Copy the listing below exactly. Pictures stay out of it.

Task input:
[Start of section]

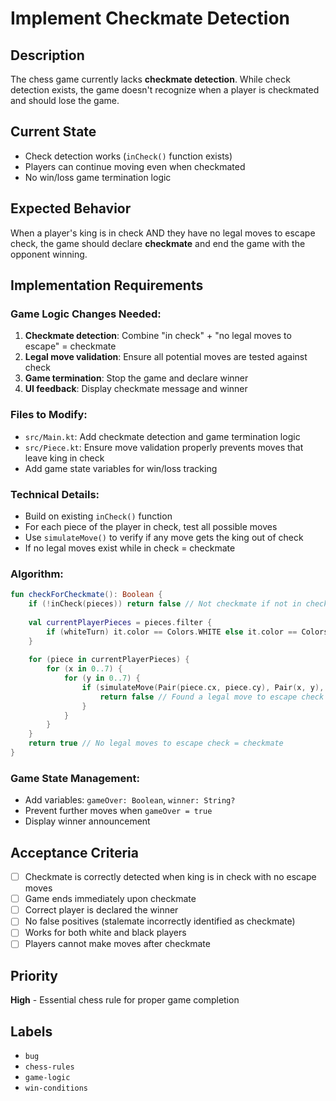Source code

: # Implement Checkmate Detection

## Description
The chess game currently lacks **checkmate detection**. While check detection exists, the game doesn't recognize when a player is checkmated and should lose the game.

## Current State
- Check detection works (`inCheck()` function exists)
- Players can continue moving even when checkmated
- No win/loss game termination logic

## Expected Behavior
When a player's king is in check AND they have no legal moves to escape check, the game should declare **checkmate** and end the game with the opponent winning.

## Implementation Requirements

### Game Logic Changes Needed:
1. **Checkmate detection**: Combine "in check" + "no legal moves to escape" = checkmate
2. **Legal move validation**: Ensure all potential moves are tested against check
3. **Game termination**: Stop the game and declare winner
4. **UI feedback**: Display checkmate message and winner

### Files to Modify:
- `src/Main.kt`: Add checkmate detection and game termination logic
- `src/Piece.kt`: Ensure move validation properly prevents moves that leave king in check
- Add game state variables for win/loss tracking

### Technical Details:
- Build on existing `inCheck()` function
- For each piece of the player in check, test all possible moves
- Use `simulateMove()` to verify if any move gets the king out of check
- If no legal moves exist while in check = checkmate

### Algorithm:
```kotlin
fun checkForCheckmate(): Boolean {
    if (!inCheck(pieces)) return false // Not checkmate if not in check
    
    val currentPlayerPieces = pieces.filter { 
        if (whiteTurn) it.color == Colors.WHITE else it.color == Colors.BLACK 
    }
    
    for (piece in currentPlayerPieces) {
        for (x in 0..7) {
            for (y in 0..7) {
                if (simulateMove(Pair(piece.cx, piece.cy), Pair(x, y), piece)) {
                    return false // Found a legal move to escape check
                }
            }
        }
    }
    return true // No legal moves to escape check = checkmate
}
```

### Game State Management:
- Add variables: `gameOver: Boolean`, `winner: String?`
- Prevent further moves when `gameOver = true`
- Display winner announcement

## Acceptance Criteria
- [ ] Checkmate is correctly detected when king is in check with no escape moves
- [ ] Game ends immediately upon checkmate
- [ ] Correct player is declared the winner
- [ ] No false positives (stalemate incorrectly identified as checkmate)
- [ ] Works for both white and black players
- [ ] Players cannot make moves after checkmate

## Priority
**High** - Essential chess rule for proper game completion

## Labels
- `bug`
- `chess-rules`
- `game-logic`
- `win-conditions`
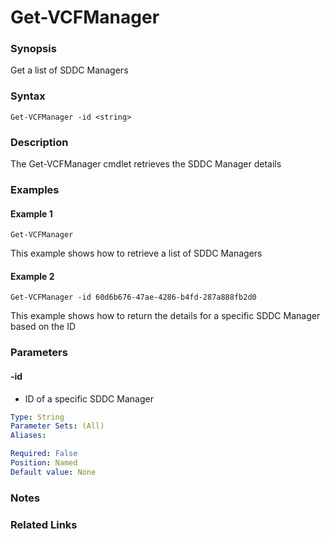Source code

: # Get-VCFManager

### Synopsis
Get a list of SDDC Managers

### Syntax
```
Get-VCFManager -id <string>
```

### Description
The Get-VCFManager cmdlet retrieves the SDDC Manager details

### Examples
#### Example 1
```
Get-VCFManager
```
This example shows how to retrieve a list of SDDC Managers  

#### Example 2
```
Get-VCFManager -id 60d6b676-47ae-4286-b4fd-287a888fb2d0
```
This example shows how to return the details for a specific SDDC Manager based on the ID  

### Parameters

#### -id
- ID of a specific SDDC Manager

```yaml
Type: String
Parameter Sets: (All)
Aliases:

Required: False
Position: Named
Default value: None
```

### Notes

### Related Links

[End of section]

Problem solution:
Source code

: # Implement Checkmate Detection

## Description
The chess game currently lacks **checkmate detection**. While check detection exists, the game doesn't recognize when a player is checkmated and should lose the game.

## Current State
- Check detection works (`inCheck()` function exists)
- Players can continue moving even when checkmated
- No win/loss game termination logic

## Expected Behavior
When a player's king is in check AND they have no legal moves to escape check, the game should declare **checkmate** and end the game with the opponent winning.

## Implementation Requirements

### Game Logic Changes Needed:
1. **Checkmate detection**: Combine "in check" + "no legal moves to escape" = checkmate
2. **Legal move validation**: Ensure all potential moves are tested against check
3. **Game termination**: Stop the game and declare winner
4. **UI feedback**: Display checkmate message and winner

### Files to Modify:
- `src/Main.kt`: Add checkmate detection and game termination logic
- `src/Piece.kt`: Ensure move validation properly prevents moves that leave king in check
- Add game state variables for win/loss tracking

### Technical Details:
- Build on existing `inCheck()` function
- For each piece of the player in check, test all possible moves
- Use `simulateMove()` to verify if any move gets the king out of check
- If no legal moves exist while in check = checkmate

### Algorithm:
```kotlin
fun checkForCheckmate(): Boolean {
    if (!inCheck(pieces)) return false // Not checkmate if not in check
    
    val currentPlayerPieces = pieces.filter { 
        if (whiteTurn) it.color == Colors.WHITE else it.color == Colors.BLACK 
    }
    
    for (piece in currentPlayerPieces) {
        for (x in 0..7) {
            for (y in 0..7) {
                if (simulateMove(Pair(piece.cx, piece.cy), Pair(x, y), piece)) {
                    return false // Found a legal move to escape check
                }
            }
        }
    }
    return true // No legal moves to escape check = checkmate
}
```

### Game State Management:
- Add variables: `gameOver: Boolean`, `winner: String?`
- Prevent further moves when `gameOver = true`
- Display winner announcement

## Acceptance Criteria
- [ ] Checkmate is correctly detected when king is in check with no escape moves
- [ ] Game ends immediately upon checkmate
- [ ] Correct player is declared the winner
- [ ] No false positives (stalemate incorrectly identified as checkmate)
- [ ] Works for both white and black players
- [ ] Players cannot make moves after checkmate

## Priority
**High** - Essential chess rule for proper game completion

## Labels
- `bug`
- `chess-rules`
- `game-logic`
- `win-conditions`
Source code

: # Get-VCFManager

### Synopsis
Get a list of SDDC Managers

### Syntax
```
Get-VCFManager -id <string>
```

### Description
The Get-VCFManager cmdlet retrieves the SDDC Manager details

### Examples
#### Example 1
```
Get-VCFManager
```
This example shows how to retrieve a list of SDDC Managers  

#### Example 2
```
Get-VCFManager -id 60d6b676-47ae-4286-b4fd-287a888fb2d0
```
This example shows how to return the details for a specific SDDC Manager based on the ID  

### Parameters

#### -id
- ID of a specific SDDC Manager

```yaml
Type: String
Parameter Sets: (All)
Aliases:

Required: False
Position: Named
Default value: None
```

### Notes

### Related Links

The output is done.